#### What is expected:
A single number is the answer: the count of lines in these records with "experiencia" in them.

(Saved entries)
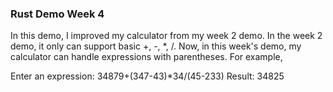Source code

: ### Rust Demo Week 4

In this demo, I improved my calculator from my week 2 demo. In the week 2 demo, it only can support basic +, -, *, /. Now, in this week's demo, my calculator can handle expressions with parentheses. For example,

Enter an expression:
34879+(347-43)*34/(45-233)
Result: 34825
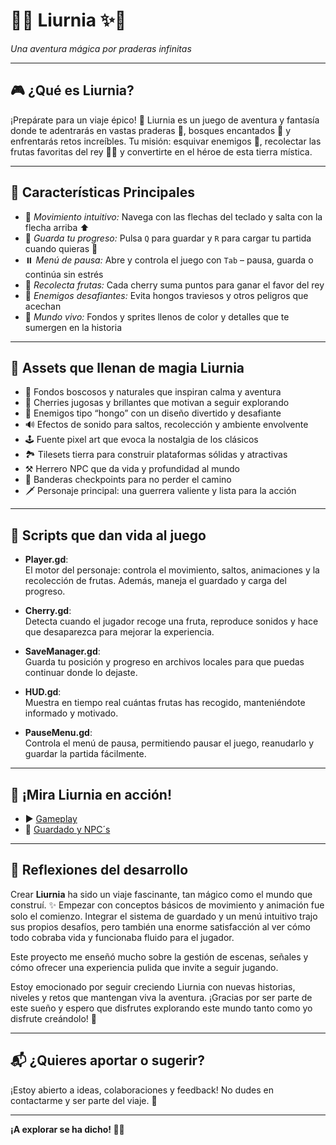 # 🍃✨ **Liurnia** ✨🍃  
*Una aventura mágica por praderas infinitas*

---

## 🎮 **¿Qué es Liurnia?**  

¡Prepárate para un viaje épico! 🚀 Liurnia es un juego de aventura y fantasía donde te adentrarás en vastas praderas 🌾, bosques encantados 🌲 y enfrentarás retos increíbles. Tu misión: esquivar enemigos 🐛, recolectar las frutas favoritas del rey 🍒👑 y convertirte en el héroe de esta tierra mística.  

---

## 🌟 **Características Principales**  

- 🎯 *Movimiento intuitivo:* Navega con las flechas del teclado y salta con la flecha arriba ⬆️  
- 💾 *Guarda tu progreso:* Pulsa `Q` para guardar y `R` para cargar tu partida cuando quieras 🔄  
- ⏸️ *Menú de pausa:* Abre y controla el juego con `Tab` – pausa, guarda o continúa sin estrés  
- 🍒 *Recolecta frutas:* Cada cherry suma puntos para ganar el favor del rey  
- 🐉 *Enemigos desafiantes:* Evita hongos traviesos y otros peligros que acechan  
- 🎨 *Mundo vivo:* Fondos y sprites llenos de color y detalles que te sumergen en la historia  

---

## 🎨 **Assets que llenan de magia Liurnia**  

- 🌳 Fondos boscosos y naturales que inspiran calma y aventura  
- 🍒 Cherries jugosas y brillantes que motivan a seguir explorando  
- 🍄 Enemigos tipo “hongo” con un diseño divertido y desafiante  
- 🔊 Efectos de sonido para saltos, recolección y ambiente envolvente  
- 🕹️ Fuente pixel art que evoca la nostalgia de los clásicos  
- 🏞️ Tilesets tierra para construir plataformas sólidas y atractivas  
- ⚒️ Herrero NPC que da vida y profundidad al mundo  
- 🚩 Banderas checkpoints para no perder el camino  
- 🗡️ Personaje principal: una guerrera valiente y lista para la acción  

---

## 📜 **Scripts que dan vida al juego**  

- **Player.gd**:  
  El motor del personaje: controla el movimiento, saltos, animaciones y la recolección de frutas. Además, maneja el guardado y carga del progreso.  

- **Cherry.gd**:  
  Detecta cuando el jugador recoge una fruta, reproduce sonidos y hace que desaparezca para mejorar la experiencia.  

- **SaveManager.gd**:  
  Guarda tu posición y progreso en archivos locales para que puedas continuar donde lo dejaste.  

- **HUD.gd**:  
  Muestra en tiempo real cuántas frutas has recogido, manteniéndote informado y motivado.  

- **PauseMenu.gd**:  
  Controla el menú de pausa, permitiendo pausar el juego, reanudarlo y guardar la partida fácilmente.  

---

## 🎥 **¡Mira Liurnia en acción!**  

- ▶️ [Gameplay](Assets/Videos/1lol.mp4)  
- 🎥 [Guardado y NPC´s](Assets/Videos/2lol.mp4)

---

## 📝 **Reflexiones del desarrollo**  

Crear **Liurnia** ha sido un viaje fascinante, tan mágico como el mundo que construí. ✨ Empezar con conceptos básicos de movimiento y animación fue solo el comienzo. Integrar el sistema de guardado y un menú intuitivo trajo sus propios desafíos, pero también una enorme satisfacción al ver cómo todo cobraba vida y funcionaba fluido para el jugador.  

Este proyecto me enseñó mucho sobre la gestión de escenas, señales y cómo ofrecer una experiencia pulida que invite a seguir jugando.  

Estoy emocionado por seguir creciendo Liurnia con nuevas historias, niveles y retos que mantengan viva la aventura. ¡Gracias por ser parte de este sueño y espero que disfrutes explorando este mundo tanto como yo disfrute creándolo! 🌟  

---

## 📬 ¿Quieres aportar o sugerir?  

¡Estoy abierto a ideas, colaboraciones y feedback! No dudes en contactarme y ser parte del viaje. 🚀  

---

**¡A explorar se ha dicho! 🍃👣**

#### Answer box:
2